DMR-700の使用感
MPG4-AVCの実力は
編集機能は極めて単純
クイックスタート
うるさい番組表
iLink、D端子ほか
 本機にはクイックスタートという設定項目がある。設定しておくと、電源オンからほぼ瞬時に起動してくれるという仕掛けだ。これをオフにしておいてから、電源投入よりモニタに画像が出て操作可能になるまでを測ってみたら、約38秒であった。ちょっと長い気もするが、何らかのバックグラウンド処理を機械が行っている時だと瞬時にモニタ画面が出る事もある。ところでクイックスタートはこの起動時間を短くする以外にも役目がある。

 一番意外に思ったのは、この機能をオンにしておかないとLAN経由でWWWブラウザによるアクセスが出来ないという点であった。本体の電源がオンであっても、ブラウザ経由でのアクセスを受け付けないのである。ブラウザで設定出来るのは、録画したデータのタイトルや録画予約設定などだが、それ以外にも電源オフ時にネット経由でのリモコン予約を行う機能があり、これもクイックスタートがオンになっていないと不可である。試しに設定してみると、本機のLAN端子が電源オフ時でもオンになったままになっている。それ以外にも部分的に通電しているそうで、いわゆる待機電力が増えるという事でもある。時々ファンも回転するようだ。このあたり、少し不思議な仕様であって、少なくとも本体の電源がオンになっているのであれば、LAN経由のアクセスは可能であっても良さそうに思う。

 ところで、本機の留守録は東芝やパイオニアと比べて面白い動作をする。留守録中は本体パネルに赤いLEDが点灯するのだが、その状態では映像や音声端子には何も出力されないのである。最初はびっくりした。つまり、何を録画しているのかモニタをオンにしただけでは分からないからである。やがて判明したのだが、この機は留守録機構が通常の機能と高い独立性を持っているのであった。つまり、留守録の時、単にモニタを繋いでも何も出ないし聞こえないが、電源ボタンを押して電源オンにすれば通常の動作を開始するのである。その場合、留守録機能はあたかもバックグラウンドで動作しているような形になり、再生操作などが普通に行えるという訳である。電源を切ればそのまま留守録だけが継続する。
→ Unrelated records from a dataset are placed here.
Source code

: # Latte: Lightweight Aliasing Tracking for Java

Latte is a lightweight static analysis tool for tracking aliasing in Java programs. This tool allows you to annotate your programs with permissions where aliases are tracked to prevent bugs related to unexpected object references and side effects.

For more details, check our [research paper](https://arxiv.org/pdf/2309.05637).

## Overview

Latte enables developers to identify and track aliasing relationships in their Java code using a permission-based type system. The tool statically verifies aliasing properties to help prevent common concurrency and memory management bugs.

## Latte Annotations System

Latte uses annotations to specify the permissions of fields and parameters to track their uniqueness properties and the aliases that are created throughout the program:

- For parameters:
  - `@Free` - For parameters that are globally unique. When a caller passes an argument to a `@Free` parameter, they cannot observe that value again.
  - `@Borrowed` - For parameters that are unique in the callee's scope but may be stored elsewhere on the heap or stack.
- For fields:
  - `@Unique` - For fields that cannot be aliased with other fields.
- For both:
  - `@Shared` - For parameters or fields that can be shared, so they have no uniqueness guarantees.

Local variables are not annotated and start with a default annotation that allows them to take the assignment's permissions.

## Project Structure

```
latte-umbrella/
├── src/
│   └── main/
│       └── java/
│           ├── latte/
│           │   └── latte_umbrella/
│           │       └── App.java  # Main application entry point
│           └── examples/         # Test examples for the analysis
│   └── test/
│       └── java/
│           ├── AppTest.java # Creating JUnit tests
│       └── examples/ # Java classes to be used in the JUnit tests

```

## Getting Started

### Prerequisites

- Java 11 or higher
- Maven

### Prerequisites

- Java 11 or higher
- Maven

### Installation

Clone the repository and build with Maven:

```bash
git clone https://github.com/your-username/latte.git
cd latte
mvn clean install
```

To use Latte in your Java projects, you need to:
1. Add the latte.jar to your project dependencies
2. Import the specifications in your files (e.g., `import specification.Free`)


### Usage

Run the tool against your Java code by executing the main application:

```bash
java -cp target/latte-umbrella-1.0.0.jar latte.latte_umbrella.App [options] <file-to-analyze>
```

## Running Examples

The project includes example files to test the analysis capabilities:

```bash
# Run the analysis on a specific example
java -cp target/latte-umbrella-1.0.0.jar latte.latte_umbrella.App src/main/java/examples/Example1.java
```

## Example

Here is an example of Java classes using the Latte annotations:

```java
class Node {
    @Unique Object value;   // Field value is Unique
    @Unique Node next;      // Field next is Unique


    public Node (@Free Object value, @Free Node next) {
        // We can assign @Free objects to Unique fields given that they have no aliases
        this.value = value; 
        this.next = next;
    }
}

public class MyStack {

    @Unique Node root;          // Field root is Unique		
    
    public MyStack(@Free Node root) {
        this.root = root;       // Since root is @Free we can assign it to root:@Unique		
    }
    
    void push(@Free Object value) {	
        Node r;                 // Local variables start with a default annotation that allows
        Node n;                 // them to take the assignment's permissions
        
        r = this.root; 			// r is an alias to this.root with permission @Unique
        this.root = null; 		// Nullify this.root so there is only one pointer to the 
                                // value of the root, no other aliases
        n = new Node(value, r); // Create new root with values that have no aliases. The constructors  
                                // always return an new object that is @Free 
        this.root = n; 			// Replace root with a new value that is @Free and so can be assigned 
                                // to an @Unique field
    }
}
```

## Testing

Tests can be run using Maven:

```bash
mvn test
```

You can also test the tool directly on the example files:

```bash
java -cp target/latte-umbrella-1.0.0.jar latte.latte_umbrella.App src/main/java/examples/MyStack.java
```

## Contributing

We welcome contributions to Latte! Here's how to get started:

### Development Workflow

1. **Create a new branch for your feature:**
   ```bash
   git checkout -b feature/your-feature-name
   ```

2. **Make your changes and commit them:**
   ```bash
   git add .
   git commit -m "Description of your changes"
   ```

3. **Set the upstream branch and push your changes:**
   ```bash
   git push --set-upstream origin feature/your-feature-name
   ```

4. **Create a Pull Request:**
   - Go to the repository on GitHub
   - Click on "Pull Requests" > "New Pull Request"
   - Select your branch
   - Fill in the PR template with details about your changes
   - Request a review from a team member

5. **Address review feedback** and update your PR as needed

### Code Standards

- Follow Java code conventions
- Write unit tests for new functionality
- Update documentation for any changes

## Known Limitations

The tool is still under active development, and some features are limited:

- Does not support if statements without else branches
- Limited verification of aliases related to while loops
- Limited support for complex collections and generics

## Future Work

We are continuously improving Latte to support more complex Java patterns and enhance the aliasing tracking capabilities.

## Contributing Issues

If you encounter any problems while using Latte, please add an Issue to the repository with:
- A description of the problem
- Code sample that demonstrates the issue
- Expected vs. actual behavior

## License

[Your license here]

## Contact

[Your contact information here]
 留守録が動作している時でも、基本的には放送プログラムを鑑賞したり録画したり出来るが、これは留守録が1本だけの場合であって、いわゆるW録状態ではチューナが占有されているので、録画している番組の鑑賞、或いは録画データの再生しか出来ないことになる。なお、録画作業中はBDの再生が出来ない。BDの映画を鑑賞している時、留守録時間が近づくと警告が画面に出る。その一方、通常の番組鑑賞中か録画データを再生中であれば留守録が始まる時でも、画面には何もメッセージなど出ずにひっそりと開始される。これは東芝製品と際だって違っている点で東芝製品だと画面のド真ん中にでかでかと「留守録が開始されます」などと出してくれてユーザを驚かせてくれる。個人的にはこの松下機の考え方の方に軍配を上げたい。